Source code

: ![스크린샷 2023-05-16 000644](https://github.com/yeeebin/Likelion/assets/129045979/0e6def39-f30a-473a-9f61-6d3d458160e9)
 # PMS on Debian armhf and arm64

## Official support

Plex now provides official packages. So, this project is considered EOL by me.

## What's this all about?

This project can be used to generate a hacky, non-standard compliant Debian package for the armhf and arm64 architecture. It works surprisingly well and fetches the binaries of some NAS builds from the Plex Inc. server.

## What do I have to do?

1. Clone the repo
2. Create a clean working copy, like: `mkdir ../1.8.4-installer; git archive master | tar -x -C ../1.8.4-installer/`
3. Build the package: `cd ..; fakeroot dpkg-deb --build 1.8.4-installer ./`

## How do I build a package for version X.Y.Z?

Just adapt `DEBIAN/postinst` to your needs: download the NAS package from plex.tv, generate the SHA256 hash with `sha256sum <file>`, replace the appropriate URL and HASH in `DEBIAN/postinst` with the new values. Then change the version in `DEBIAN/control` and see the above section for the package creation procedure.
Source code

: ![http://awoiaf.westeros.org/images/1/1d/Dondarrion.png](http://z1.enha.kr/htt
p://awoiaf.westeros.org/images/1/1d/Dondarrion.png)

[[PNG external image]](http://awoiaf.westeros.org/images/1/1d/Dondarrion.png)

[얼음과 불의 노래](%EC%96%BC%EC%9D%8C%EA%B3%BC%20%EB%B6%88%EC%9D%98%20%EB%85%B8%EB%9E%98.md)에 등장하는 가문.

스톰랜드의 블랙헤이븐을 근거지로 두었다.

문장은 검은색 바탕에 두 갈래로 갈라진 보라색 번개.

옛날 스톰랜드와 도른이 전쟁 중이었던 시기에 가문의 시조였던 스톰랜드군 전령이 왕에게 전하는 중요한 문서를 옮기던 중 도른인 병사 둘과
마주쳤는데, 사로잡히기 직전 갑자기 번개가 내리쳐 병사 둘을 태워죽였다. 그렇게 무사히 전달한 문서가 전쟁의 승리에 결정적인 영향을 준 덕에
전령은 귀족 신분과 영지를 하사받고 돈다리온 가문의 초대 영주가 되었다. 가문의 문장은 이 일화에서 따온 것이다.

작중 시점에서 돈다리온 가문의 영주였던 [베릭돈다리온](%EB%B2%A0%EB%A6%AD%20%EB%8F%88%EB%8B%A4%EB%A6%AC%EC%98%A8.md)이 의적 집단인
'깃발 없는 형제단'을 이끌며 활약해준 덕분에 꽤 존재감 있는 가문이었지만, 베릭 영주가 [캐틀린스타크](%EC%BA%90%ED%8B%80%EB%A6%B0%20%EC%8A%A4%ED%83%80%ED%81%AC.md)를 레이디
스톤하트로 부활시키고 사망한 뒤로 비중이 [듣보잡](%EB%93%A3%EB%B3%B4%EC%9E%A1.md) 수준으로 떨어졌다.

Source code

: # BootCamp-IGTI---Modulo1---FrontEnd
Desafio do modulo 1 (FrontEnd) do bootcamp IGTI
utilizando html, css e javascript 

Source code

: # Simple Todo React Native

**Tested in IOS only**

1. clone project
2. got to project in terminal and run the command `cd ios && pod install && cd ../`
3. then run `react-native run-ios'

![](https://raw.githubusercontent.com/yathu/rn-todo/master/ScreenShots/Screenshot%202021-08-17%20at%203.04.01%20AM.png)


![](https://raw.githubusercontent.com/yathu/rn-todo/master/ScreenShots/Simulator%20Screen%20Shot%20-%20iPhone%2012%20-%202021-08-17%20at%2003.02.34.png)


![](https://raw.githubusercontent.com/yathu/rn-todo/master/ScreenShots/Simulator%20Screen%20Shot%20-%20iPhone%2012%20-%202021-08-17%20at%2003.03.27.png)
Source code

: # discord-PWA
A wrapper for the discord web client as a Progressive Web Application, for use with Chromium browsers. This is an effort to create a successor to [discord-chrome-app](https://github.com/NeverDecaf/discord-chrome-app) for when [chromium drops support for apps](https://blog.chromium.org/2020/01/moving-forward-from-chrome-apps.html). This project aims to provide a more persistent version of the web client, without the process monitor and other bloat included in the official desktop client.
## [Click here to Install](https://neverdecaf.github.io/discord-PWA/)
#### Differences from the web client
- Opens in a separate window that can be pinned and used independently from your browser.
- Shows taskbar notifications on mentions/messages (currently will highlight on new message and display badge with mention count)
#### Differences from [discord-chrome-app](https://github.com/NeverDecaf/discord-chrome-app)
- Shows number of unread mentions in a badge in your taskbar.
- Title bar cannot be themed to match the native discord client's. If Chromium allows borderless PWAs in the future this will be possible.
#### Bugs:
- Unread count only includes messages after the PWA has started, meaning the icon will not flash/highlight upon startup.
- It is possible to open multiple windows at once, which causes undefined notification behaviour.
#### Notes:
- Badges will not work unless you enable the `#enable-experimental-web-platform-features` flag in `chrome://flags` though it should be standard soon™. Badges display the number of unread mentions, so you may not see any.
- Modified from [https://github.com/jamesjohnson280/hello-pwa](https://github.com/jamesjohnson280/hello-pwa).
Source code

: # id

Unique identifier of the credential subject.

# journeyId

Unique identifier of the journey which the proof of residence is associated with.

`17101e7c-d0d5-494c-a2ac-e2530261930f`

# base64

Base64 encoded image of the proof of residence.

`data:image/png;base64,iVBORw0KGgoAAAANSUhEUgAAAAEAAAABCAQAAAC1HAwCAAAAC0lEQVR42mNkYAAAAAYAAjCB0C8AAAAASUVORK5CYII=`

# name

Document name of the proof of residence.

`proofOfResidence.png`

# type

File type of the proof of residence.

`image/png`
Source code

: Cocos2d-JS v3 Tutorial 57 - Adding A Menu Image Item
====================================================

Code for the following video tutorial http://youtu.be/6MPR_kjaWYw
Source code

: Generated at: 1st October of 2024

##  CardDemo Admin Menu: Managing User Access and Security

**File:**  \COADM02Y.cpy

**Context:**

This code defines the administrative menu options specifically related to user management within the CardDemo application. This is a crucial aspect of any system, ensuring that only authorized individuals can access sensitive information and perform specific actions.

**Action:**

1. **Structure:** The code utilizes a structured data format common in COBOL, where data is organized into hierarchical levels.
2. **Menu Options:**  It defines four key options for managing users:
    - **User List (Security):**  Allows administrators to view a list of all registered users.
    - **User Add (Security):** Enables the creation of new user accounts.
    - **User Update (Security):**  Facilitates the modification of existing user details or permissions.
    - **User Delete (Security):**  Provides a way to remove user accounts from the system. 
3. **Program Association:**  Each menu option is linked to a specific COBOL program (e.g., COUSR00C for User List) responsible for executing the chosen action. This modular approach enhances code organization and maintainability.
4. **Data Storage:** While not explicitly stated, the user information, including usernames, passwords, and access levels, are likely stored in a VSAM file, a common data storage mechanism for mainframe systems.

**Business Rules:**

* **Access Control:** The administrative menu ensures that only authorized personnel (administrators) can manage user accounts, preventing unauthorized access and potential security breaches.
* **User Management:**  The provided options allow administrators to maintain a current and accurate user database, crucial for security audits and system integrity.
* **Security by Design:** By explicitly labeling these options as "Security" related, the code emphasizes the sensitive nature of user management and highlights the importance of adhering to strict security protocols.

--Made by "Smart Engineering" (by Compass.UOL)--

ABOUT THIS EXERCISE ▸ Only those lines of the entries above that run from the line containing "1. **Structure:** The" to the line containing "- **User Update", both included, should be transcribed exactly.

EXERCISE ANSWER ▸
1. **Structure:** The code utilizes a structured data format common in COBOL, where data is organized into hierarchical levels.
2. **Menu Options:**  It defines four key options for managing users:
    - **User List (Security):**  Allows administrators to view a list of all registered users.
    - **User Add (Security):** Enables the creation of new user accounts.
    - **User Update (Security):**  Facilitates the modification of existing user details or permissions.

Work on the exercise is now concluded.